## WORK REQUIRED
Retype the material below, keeping each line identical.

## DATASET RECORDS
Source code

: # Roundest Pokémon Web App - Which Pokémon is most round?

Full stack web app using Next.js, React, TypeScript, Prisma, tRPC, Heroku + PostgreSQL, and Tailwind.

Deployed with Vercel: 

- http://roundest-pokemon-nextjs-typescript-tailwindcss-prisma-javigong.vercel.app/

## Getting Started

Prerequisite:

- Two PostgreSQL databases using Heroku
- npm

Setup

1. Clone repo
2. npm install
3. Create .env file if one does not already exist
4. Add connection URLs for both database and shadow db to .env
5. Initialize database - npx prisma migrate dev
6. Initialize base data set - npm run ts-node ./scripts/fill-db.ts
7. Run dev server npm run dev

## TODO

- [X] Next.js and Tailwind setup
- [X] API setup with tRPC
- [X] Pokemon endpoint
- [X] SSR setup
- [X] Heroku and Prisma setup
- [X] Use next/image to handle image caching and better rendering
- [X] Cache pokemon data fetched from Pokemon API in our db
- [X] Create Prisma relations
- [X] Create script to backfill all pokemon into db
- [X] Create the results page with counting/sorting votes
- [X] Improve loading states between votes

## OUTPUT BELOW
Source code

: # Roundest Pokémon Web App - Which Pokémon is most round?

Full stack web app using Next.js, React, TypeScript, Prisma, tRPC, Heroku + PostgreSQL, and Tailwind.

Deployed with Vercel: 

- http://roundest-pokemon-nextjs-typescript-tailwindcss-prisma-javigong.vercel.app/

## Getting Started

Prerequisite:

- Two PostgreSQL databases using Heroku
- npm

Setup

1. Clone repo
2. npm install
3. Create .env file if one does not already exist
4. Add connection URLs for both database and shadow db to .env
5. Initialize database - npx prisma migrate dev
6. Initialize base data set - npm run ts-node ./scripts/fill-db.ts
7. Run dev server npm run dev

## TODO

- [X] Next.js and Tailwind setup
- [X] API setup with tRPC
- [X] Pokemon endpoint
- [X] SSR setup
- [X] Heroku and Prisma setup
- [X] Use next/image to handle image caching and better rendering
- [X] Cache pokemon data fetched from Pokemon API in our db
- [X] Create Prisma relations
- [X] Create script to backfill all pokemon into db
- [X] Create the results page with counting/sorting votes
- [X] Improve loading states between votes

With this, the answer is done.